The first reason makes perfect sense to me, but I have to say I think the second one is pushing it a bit. This goes back to the meat of a rather unpleasant (and now largely deleted) argument I had with a New Statesman journalist and a few others on Twitter in August, on the topic of "can we ever trust the polls again?". Immediately after that exchange, I had been planning to write a blogpost setting out my thoughts, but I decided against it because the whole thing had become too heated. However, this may be a good moment to make some of the points I had been planning to make that night (but leaving aside the personalities involved, obviously).

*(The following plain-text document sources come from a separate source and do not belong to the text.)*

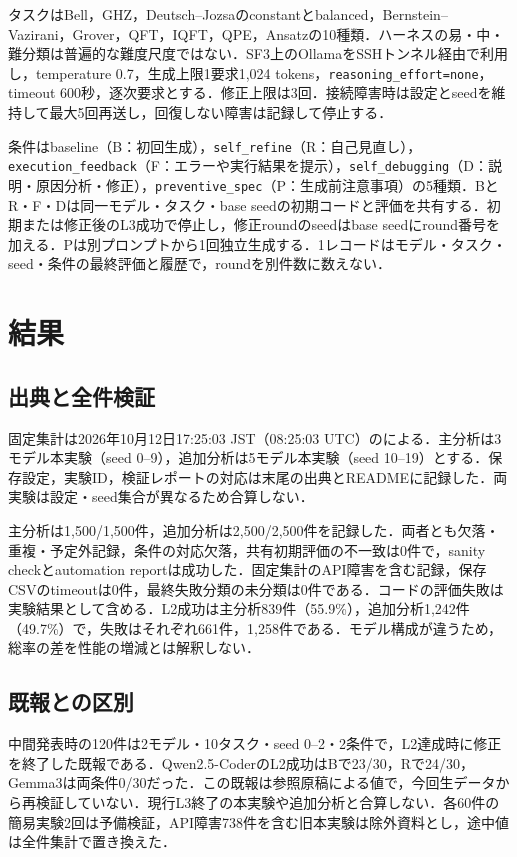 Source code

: \documentclass[a4paper,8pt,twocolumn]{extarticle}
\begin{document}
タスクはBell，GHZ，Deutsch--Jozsaのconstantとbalanced，Bernstein--Vazirani，Grover，QFT，IQFT，QPE，Ansatzの10種類．ハーネスの易・中・難分類は普遍的な難度尺度ではない．SF3上のOllamaをSSHトンネル経由で利用し，temperature 0.7，生成上限1要求1,024 tokens，\texttt{reasoning\_effort=none}，timeout 600秒，逐次要求とする．修正上限は3回．接続障害時は設定とseedを維持して最大5回再送し，回復しない障害は記録して停止する．

条件はbaseline（B：初回生成），\texttt{self\_refine}（R：自己見直し），\texttt{execution\_feedback}（F：エラーや実行結果を提示），\texttt{self\_debugging}（D：説明・原因分析・修正），\texttt{preventive\_spec}（P：生成前注意事項）の5種類．BとR・F・Dは同一モデル・タスク・base seedの初期コードと評価を共有する．初期または修正後のL3成功で停止し，修正roundのseedはbase seedにround番号を加える．Pは別プロンプトから1回独立生成する．1レコードはモデル・タスク・seed・条件の最終評価と履歴で，roundを別件数に数えない．
\section{結果}
\subsection{出典と全件検証}
固定集計は2026年10月12日17:25:03 JST（08:25:03 UTC）のによる．主分析は3モデル本実験（seed 0--9），追加分析は5モデル本実験（seed 10--19）とする．保存設定，実験ID，検証レポートの対応は末尾の出典\cite{data}とREADMEに記録した．両実験は設定・seed集合が異なるため合算しない．

主分析は1,500/1,500件，追加分析は2,500/2,500件を記録した．両者とも欠落・重複・予定外記録，条件の対応欠落，共有初期評価の不一致は0件で，sanity checkとautomation reportは成功した．固定集計のAPI障害を含む記録，保存CSVのtimeoutは0件，最終失敗分類の未分類は0件である．コードの評価失敗は実験結果として含める．L2成功は主分析839件（55.9\%），追加分析1,242件（49.7\%）で，失敗はそれぞれ661件，1,258件である．モデル構成が違うため，総率の差を性能の増減とは解釈しない．

\subsection{既報との区別}
中間発表時の120件は2モデル・10タスク・seed 0--2・2条件で，L2達成時に修正を終了した既報である．Qwen2.5-CoderのL2成功はBで23/30，Rで24/30，Gemma3は両条件0/30だった．この既報は参照原稿による値で，今回生データから再検証していない．現行L3終了の本実験や追加分析と合算しない．各60件の簡易実験2回は予備検証，API障害738件を含む旧本実験は除外資料とし，途中値は全件集計で置き換えた．
\end{document}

* First of all, it really must be understood that the standard 3% margin of error in individual opinion polls does not provide any sort of alibi for the polling failure in June. If the methodology used across the industry is basically correct, the error on the polling average should be considerably lower than 3%. For example, if one campaign is actually on 44%, you would expect just as many polls to have that campaign one, two or three points below 44% as have them one, two or three points above 44%. The underestimates would balance out the overestimates, and you would end up with an average that is pretty close to being bang on the money. So it's a form of sophistry to look at the string of late polls that overestimated the Remain vote, and claim that the ones that fell within the margin of error (or came close to doing so) were all technically "accurate".

Regular readers of this blog will remember that I had been completely open to the strong possibility of a Leave victory throughout the referendum campaign, but when the last polling numbers came in on 23rd June, I finally threw my hands up in the air, and said that if the polls were right, there was clearly going to be a Remain victory of some sort. My exact words were -

"Leave can only really win now if there's been some kind of systemic problem with the public polls - although that's scarcely unheard of."

I entirely stand by that summary, and exactly the same is true of the situation in the US right now. Donald Trump still has a chance, but that categorically isn't because he's "within the margin of error". He may be within the margin of error in individual polls, but if he was really tied with Clinton, and if the polls were getting it right to within the margin of error, there ought to be as many polls putting him three or four points ahead as there are putting him three or four points behind. Self-evidently, that isn't the case. The reason he still has a chance is because it's fairly common - as our own referendum demonstrates - for polls to be misleading due to factors that are not taken into account by the standard margin of error. That 3% wiggle-room only allows for normal sampling variation, and basically assumes that the underlying methodology is otherwise going to be perfect - which is pretty optimistic in this day and age.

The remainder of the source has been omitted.